What you need to do: Among the records that follow, set down only the lines from the one containing "of moving to the next question" to the one containing "So let's pass in also the current answer.", both included, exactly.

Records supplied:
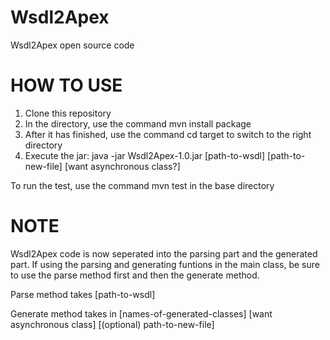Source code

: Wsdl2Apex
=========

Wsdl2Apex open source code

HOW TO USE
==========

1. Clone this repository
2. In the directory, use the command mvn install package
3. After it has finished, use the command cd target to switch to the right directory
4. Execute the jar: java -jar Wsdl2Apex-1.0.jar [path-to-wsdl] [path-to-new-file] [want asynchronous class?]

To run the test, use the command mvn test in the base directory 

NOTE
====

Wsdl2Apex code is now seperated into the parsing part and the generated part.  If using the parsing and
generating funtions in the main class, be sure to use the parse method first and then the generate
method.

Parse method takes [path-to-wsdl]

Generate method takes in [names-of-generated-classes] [want asynchronous class] [(optional) path-to-new-file]
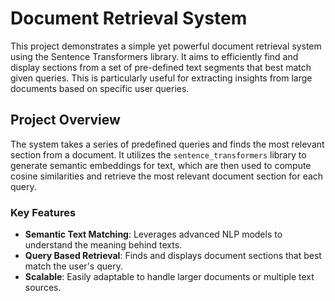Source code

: # Document Retrieval System

This project demonstrates a simple yet powerful document retrieval system using the Sentence Transformers library. It aims to efficiently find and display sections from a set of pre-defined text segments that best match given queries. This is particularly useful for extracting insights from large documents based on specific user queries.

## Project Overview

The system takes a series of predefined queries and finds the most relevant section from a document. It utilizes the `sentence_transformers` library to generate semantic embeddings for text, which are then used to compute cosine similarities and retrieve the most relevant document section for each query.

### Key Features

- **Semantic Text Matching**: Leverages advanced NLP models to understand the meaning behind texts.
- **Query Based Retrieval**: Finds and displays document sections that best match the user's query.
- **Scalable**: Easily adaptable to handle larger documents or multiple text sources.
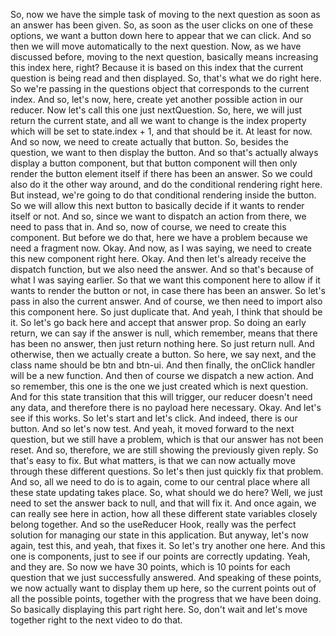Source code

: So, now we have the simple task
of moving to the next question
as soon as an answer has been given.
So, as soon as the user clicks on one of these options,
we want a button down here to appear that we can click.
And so then we will move automatically to the next question.
Now, as we have discussed before,
moving to the next question,
basically means increasing this index here, right?
Because it is based on this index
that the current question is being read and then displayed.
So, that's what we do right here.
So we're passing in the questions object
that corresponds to the current index.
And so, let's now, here,
create yet another possible action in our reducer.
Now let's call this one just nextQuestion.
So, here, we will just return the current state,
and all we want to change is the index property
which will be set to state.index + 1,
and that should be it.
At least for now.
And so now, we need to create actually that button.
So, besides the question,
we want to then display the button.
And so that's actually always display a button component,
but that button component will then only render
the button element itself if there has been an answer.
So we could also do it the other way around,
and do the conditional rendering right here.
But instead, we're going to do that conditional rendering
inside the button.
So we will allow this next button to basically decide
if it wants to render itself or not.
And so, since we want to dispatch an action from there,
we need to pass that in.
And so, now of course, we need to create this component.
But before we do that,
here we have a problem because we need a fragment now.
Okay.
And now, as I was saying,
we need to create this new component right here.
Okay.
And then let's already receive the dispatch function,
but we also need the answer.
And so that's because of what I was saying earlier.
So that we want this component here to allow
if it wants to render the button or not,
in case there has been an answer.
So let's pass in also the current answer.
And of course, we then need to import
also this component here.
So just duplicate that.
And yeah, I think that should be it.
So let's go back here and accept that answer prop.
So doing an early return,
we can say if the answer is null,
which remember, means that there has been no answer,
then just return nothing here.
So just return null.
And otherwise, then we actually create a button.
So here, we say next,
and the class name should be btn and btn-ui.
And then finally, the onClick handler
will be a new function.
And then of course we dispatch a new action.
And so remember, this one is the one we just created
which is next question.
And for this state transition that this will trigger,
our reducer doesn't need any data,
and therefore there is no payload here necessary.
Okay.
And let's see if this works.
So let's start and let's click.
And indeed, there is our button.
And so let's now test.
And yeah, it moved forward to the next question,
but we still have a problem,
which is that our answer has not been reset.
And so, therefore, we are still showing
the previously given reply.
So that's easy to fix.
But what matters, is that we can now actually move
through these different questions.
So let's then just quickly fix that problem.
And so, all we need to do is to again,
come to our central place
where all these state updating takes place.
So, what should we do here?
Well, we just need to set the answer back to null,
and that will fix it.
And once again, we can really see here in action,
how all these different state variables
closely belong together.
And so the useReducer Hook, really was the perfect solution
for managing our state in this application.
But anyway, let's now again, test this,
and yeah, that fixes it.
So let's try another one here.
And this one is components,
just to see if our points are correctly updating.
Yeah, and they are.
So now we have 30 points,
which is 10 points for each question
that we just successfully answered.
And speaking of these points,
we now actually want to display them up here,
so the current points out of all the possible points,
together with the progress that we have been doing.
So basically displaying this part right here.
So, don't wait and let's move together
right to the next video to do that.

Problem solution:
of moving to the next question
as soon as an answer has been given.
So, as soon as the user clicks on one of these options,
we want a button down here to appear that we can click.
And so then we will move automatically to the next question.
Now, as we have discussed before,
moving to the next question,
basically means increasing this index here, right?
Because it is based on this index
that the current question is being read and then displayed.
So, that's what we do right here.
So we're passing in the questions object
that corresponds to the current index.
And so, let's now, here,
create yet another possible action in our reducer.
Now let's call this one just nextQuestion.
So, here, we will just return the current state,
and all we want to change is the index property
which will be set to state.index + 1,
and that should be it.
At least for now.
And so now, we need to create actually that button.
So, besides the question,
we want to then display the button.
And so that's actually always display a button component,
but that button component will then only render
the button element itself if there has been an answer.
So we could also do it the other way around,
and do the conditional rendering right here.
But instead, we're going to do that conditional rendering
inside the button.
So we will allow this next button to basically decide
if it wants to render itself or not.
And so, since we want to dispatch an action from there,
we need to pass that in.
And so, now of course, we need to create this component.
But before we do that,
here we have a problem because we need a fragment now.
Okay.
And now, as I was saying,
we need to create this new component right here.
Okay.
And then let's already receive the dispatch function,
but we also need the answer.
And so that's because of what I was saying earlier.
So that we want this component here to allow
if it wants to render the button or not,
in case there has been an answer.
So let's pass in also the current answer.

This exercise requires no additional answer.